Wie wird ein Dachbegrünungs-Projekt umgesetzt? In der Regel wird ein Dachdecker-Unternehmen beauftragt, das Substrat entsprechend des Konzepts des Grünplaners aufzubringen. Danach folgen die für das Dach vorgesehenen heimischen Wildpflanzen. Zum Einsatz kommen im Einzelnen Wildblumen-Samen, Blumenzwiebeln – auch Wildpflanzen-Stauden werden eingesetzt. Je mehr Arten dabei verwendet werden umso besser für das Biotop-System auf dem Dach. Von 100 zu Beginn gepflanzten Arten bleiben im Laufe der Zeit erfahrungsgemäß 45 bis 50 Arten übrig. Nach dem Prinzip der Evolution kommt es aufgrund der besonderen Standort-Bedingungen zu einem Ausleseprozess. Wird zu Beginn vielen Arten eine Chance gegeben, ist sichergestellt, dass sich auf dem Dach keine Monokultur entwickelt, sondern eine gesunde Artenvielfalt stabilisiert. Dr. Witt stellt einen weiteren Aspekt besonders heraus: „Die Bepflanzung kann auf diese Weise laufend ihr Gesicht verändern und sich selbständig an den klimatischen Wandel anpassen. Solche hochwertigen, sprich artenreichen Biodiversitätsdächer mit heimischen Wildpflanzen sind sehr wichtig für den Artenschutz im Siedlungsraum. Sie dienen zusammen mit weiteren naturnahen Grünflächen auf Bodenniveau als wichtige Biotop-Trittsteine vor allem für Insekten und Vögel.“
Erfordert eine Dachbegrünung einen großen Pflegeaufwand? Laut Dr. Witt ist eine Dachbegrünung mit heimischen Wildpflanzen so etwas wie ein „Selbstläufer“. Abgesehen vom Start der Begrünung mit einer dreimonatigen Entwicklungszeit, in der in trockenen Jahren ein wenig gewässert werden muss, kann die Begrünung anschließend mehr oder weniger sich selbst überlassen werden. Lediglich einmal im Jahr - in den Monaten Februar bis März – wird auf dem Dach gemäht und das Mähgut abgeräumt. Im Herbst bleiben die Pflanzen einfach stehen und bieten in den folgenden Monaten beispielsweise Vögeln Nahrung.

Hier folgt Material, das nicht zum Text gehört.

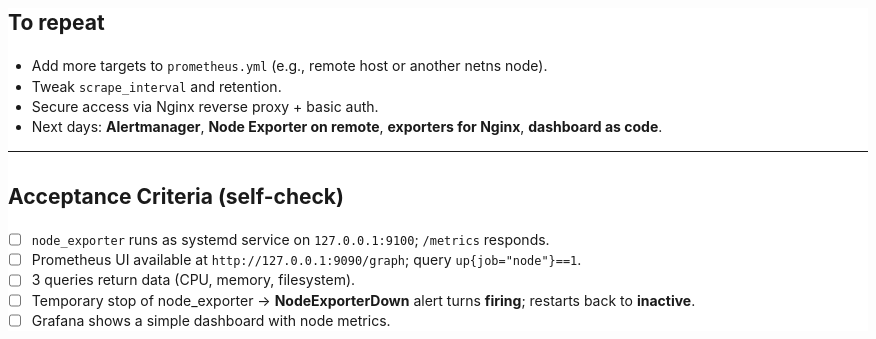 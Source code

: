 
## To repeat

- Add more targets to `prometheus.yml` (e.g., remote host or another netns node).
- Tweak `scrape_interval` and retention.
- Secure access via Nginx reverse proxy + basic auth.
- Next days: **Alertmanager**, **Node Exporter on remote**, **exporters for Nginx**, **dashboard as code**.

---

## Acceptance Criteria (self-check)

- [ ]  `node_exporter` runs as systemd service on `127.0.0.1:9100`; `/metrics` responds.
- [ ]  Prometheus UI available at `http://127.0.0.1:9090/graph`; query `up{job="node"}==1`.
- [ ]  3 queries return data (CPU, memory, filesystem).
- [ ]  Temporary stop of node_exporter → **NodeExporterDown** alert turns **firing**; restarts back to **inactive**.
- [ ]  Grafana shows a simple dashboard with node metrics. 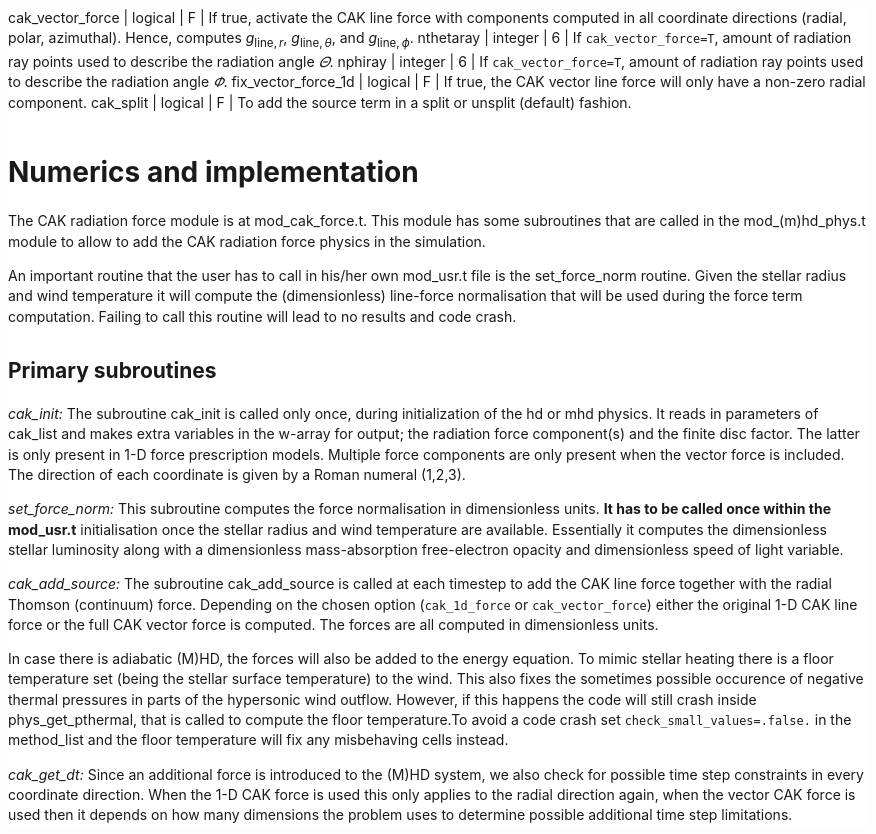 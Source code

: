 cak_vector_force | logical | F | If true, activate the CAK line force with components computed in all coordinate directions (radial, polar, azimuthal). Hence, computes $g_{\mathrm{line},r}$, $g_{\mathrm{line},\theta}$, and $g_{\mathrm{line},\phi}$. 
nthetaray | integer | 6 | If `cak_vector_force=T`, amount of radiation ray points used to describe the radiation angle $\varTheta$.
nphiray | integer | 6 | If `cak_vector_force=T`, amount of radiation ray points used to describe the radiation angle $\varPhi$.
fix_vector_force_1d | logical | F | If true, the CAK vector line force will only have a non-zero radial component.
cak_split |  logical | F | To add the source term in a split or unsplit (default) fashion.

# Numerics and implementation

The CAK radiation force module is at mod_cak_force.t. This module has some subroutines that are called in the mod_(m)hd_phys.t module to allow to add the CAK radiation force physics in the simulation.

An important routine that the user has to call in his/her own mod_usr.t file is the set_force_norm routine. Given the stellar radius and wind temperature it will compute the (dimensionless) line-force normalisation that will be used during the force term computation. Failing to call this routine will lead to no results and code crash.

## Primary subroutines

*cak_init:*
The subroutine cak_init is called only once, during initialization of the hd or mhd physics. It reads in parameters of cak_list and makes extra variables in the w-array for output; the radiation force component(s) and the finite disc factor. The latter is only present in 1-D force prescription models. Multiple force components are only present when the vector force is included. The direction of each coordinate is given by a Roman numeral (1,2,3).

*set_force_norm:* 
This subroutine computes the force normalisation in dimensionless units. **It has to be called once within the mod_usr.t** initialisation once the stellar radius and wind temperature are available. Essentially it computes the dimensionless stellar luminosity along with a dimensionless mass-absorption free-electron opacity and dimensionless speed of light variable.

*cak_add_source:*
The subroutine cak_add_source is called at each timestep to add the CAK line force together with the radial Thomson (continuum) force. Depending on the chosen option (`cak_1d_force` or `cak_vector_force`) either the original 1-D CAK line force or the full CAK vector force is computed. The forces are all computed in dimensionless units.

In case there is adiabatic (M)HD, the forces will also be added to the energy equation. To mimic stellar heating there is a floor temperature set (being the stellar surface temperature) to the wind. This also fixes the sometimes possible occurence of negative thermal pressures in parts of the hypersonic wind outflow. However, if this happens the code will still crash inside phys_get_pthermal, that is called to compute the floor temperature.To avoid a code crash set `check_small_values=.false.` in the method_list and the floor temperature will fix any misbehaving cells instead. 

*cak_get_dt:*
Since an additional force is introduced to the (M)HD system, we also check for possible time step constraints in every coordinate direction. When the 1-D CAK force is used this only applies to the radial direction again, when the vector CAK force is used then it depends on how many dimensions the problem uses to determine possible additional time step limitations.
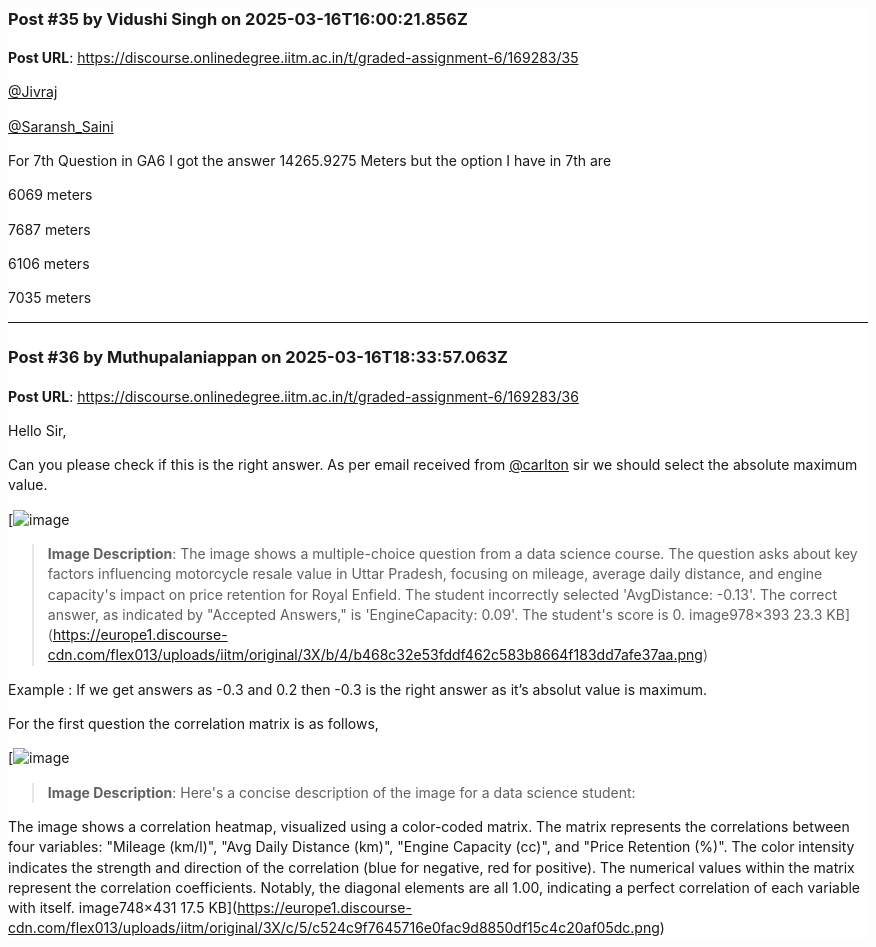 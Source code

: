 ### Post #35 by Vidushi Singh on 2025-03-16T16:00:21.856Z
**Post URL**: https://discourse.onlinedegree.iitm.ac.in/t/graded-assignment-6/169283/35

[@Jivraj](/u/jivraj)

[@Saransh_Saini](/u/saransh_saini)

For 7th Question in GA6 I got the answer 14265.9275 Meters but the option I have in 7th are

6069 meters

7687 meters

6106 meters

7035 meters

---

### Post #36 by Muthupalaniappan on 2025-03-16T18:33:57.063Z
**Post URL**: https://discourse.onlinedegree.iitm.ac.in/t/graded-assignment-6/169283/36

Hello Sir,

Can you please check if this is the right answer. As per email received from
[@carlton](/u/carlton)
 sir we should select the absolute maximum value.

[![image](https://europe1.discourse-cdn.com/flex013/uploads/iitm/optimized/3X/b/4/b468c32e53fddf462c583b8664f183dd7afe37aa_2_690x277.png)

> **Image Description**: The image shows a multiple-choice question from a data science course. The question asks about key factors influencing motorcycle resale value in Uttar Pradesh, focusing on mileage, average daily distance, and engine capacity's impact on price retention for Royal Enfield. The student incorrectly selected 'AvgDistance: -0.13'. The correct answer, as indicated by "Accepted Answers," is 'EngineCapacity: 0.09'. The student's score is 0.
image978×393 23.3 KB](https://europe1.discourse-cdn.com/flex013/uploads/iitm/original/3X/b/4/b468c32e53fddf462c583b8664f183dd7afe37aa.png)

Example : If we get answers as -0.3 and 0.2 then -0.3 is the right answer as it’s absolut value is maximum.

For the first question the correlation matrix is as follows,

[![image](https://europe1.discourse-cdn.com/flex013/uploads/iitm/optimized/3X/c/5/c524c9f7645716e0fac9d8850df15c4c20af05dc_2_690x397.png)

> **Image Description**: Here's a concise description of the image for a data science student:

The image shows a correlation heatmap, visualized using a color-coded matrix. The matrix represents the correlations between four variables: "Mileage (km/l)", "Avg Daily Distance (km)", "Engine Capacity (cc)", and "Price Retention (%)". The color intensity indicates the strength and direction of the correlation (blue for negative, red for positive). The numerical values within the matrix represent the correlation coefficients. Notably, the diagonal elements are all 1.00, indicating a perfect correlation of each variable with itself.
image748×431 17.5 KB](https://europe1.discourse-cdn.com/flex013/uploads/iitm/original/3X/c/5/c524c9f7645716e0fac9d8850df15c4c20af05dc.png)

Welches sind wichtige Vorteile einer Dachbegrünung und wie wirkt sie sich auf die Bausubstanz aus? Dr. Witt stellt heraus, dass grüne Dächer wirkungsvoll helfen, Gebäude kontinuierlich an sich wandelnde Klimabedingungen anzupassen und zu schützen. Beispielsweise werden die Wirkungen extremer Temperaturen ganzjährig abgemildert. Begrünte Flachdächer vermeiden durch Verschattungskühlung Infrarot- und UV- Strahlungsextreme. Auf diese Weise werden Baumaterialien vor mechanischer Überbeanspruchung und vorzeitiger chemischer Alterung geschützt. Im Fall starker Regenfälle können die bepflanzten Dächer Wassermassen bis zu 50 Prozent zurückhalten. Substrat und Bewuchs speichern Regenwasser und bewirken eine reduzierte und zeitversetzte Kanaleinleitung.